Top of Material provided

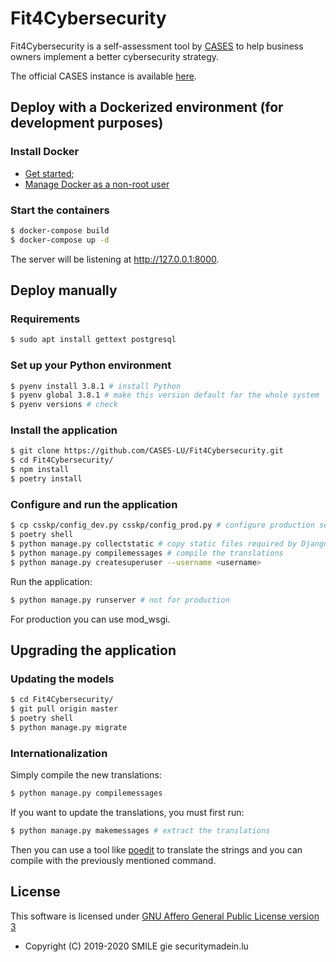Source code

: # Fit4Cybersecurity

Fit4Cybersecurity is a self-assessment tool by [CASES](https://www.cases.lu)
to help business owners implement a better cybersecurity strategy.

The official CASES instance is available [here](https://startup.cases.lu).


## Deploy with a Dockerized environment (for development purposes)

### Install Docker

- [Get started](https://docs.docker.com/get-started/);
- [Manage Docker as a non-root user](https://docs.docker.com/install/linux/linux-postinstall/)


### Start the containers


```bash
$ docker-compose build
$ docker-compose up -d
```

The server will be listening at http://127.0.0.1:8000.


## Deploy manually

### Requirements

```bash
$ sudo apt install gettext postgresql
```


### Set up your Python environment

```bash
$ pyenv install 3.8.1 # install Python
$ pyenv global 3.8.1 # make this version default for the whole system
$ pyenv versions # check
```

### Install the application


```bash
$ git clone https://github.com/CASES-LU/Fit4Cybersecurity.git
$ cd Fit4Cybersecurity/
$ npm install
$ poetry install
```


### Configure and run the application

```bash
$ cp csskp/config_dev.py csskp/config_prod.py # configure production settings
$ poetry shell
$ python manage.py collectstatic # copy static files required by Django Admin
$ python manage.py compilemessages # compile the translations
$ python manage.py createsuperuser --username <username>
```

Run the application:

```bash
$ python manage.py runserver # not for production
```

For production you can use mod_wsgi.

## Upgrading the application

### Updating the models

```bash
$ cd Fit4Cybersecurity/
$ git pull origin master
$ poetry shell
$ python manage.py migrate
```


### Internationalization

Simply compile the new translations:

```bash
$ python manage.py compilemessages
```

If you want to update the translations, you must first run:

```bash
$ python manage.py makemessages # extract the translations
```

Then you can use a tool like
[poedit](https://poedit.net) to translate the strings and you can compile with
the previously mentioned command.



## License

This software is licensed under
[GNU Affero General Public License version 3](https://www.gnu.org/licenses/agpl-3.0.html)

* Copyright (C) 2019-2020 SMILE gie securitymadein.lu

Bottom of Material provided

● **Problem requirements**
Count every line of the entries that holds the string "https". Please answer with the count alone.

● **Solution**
7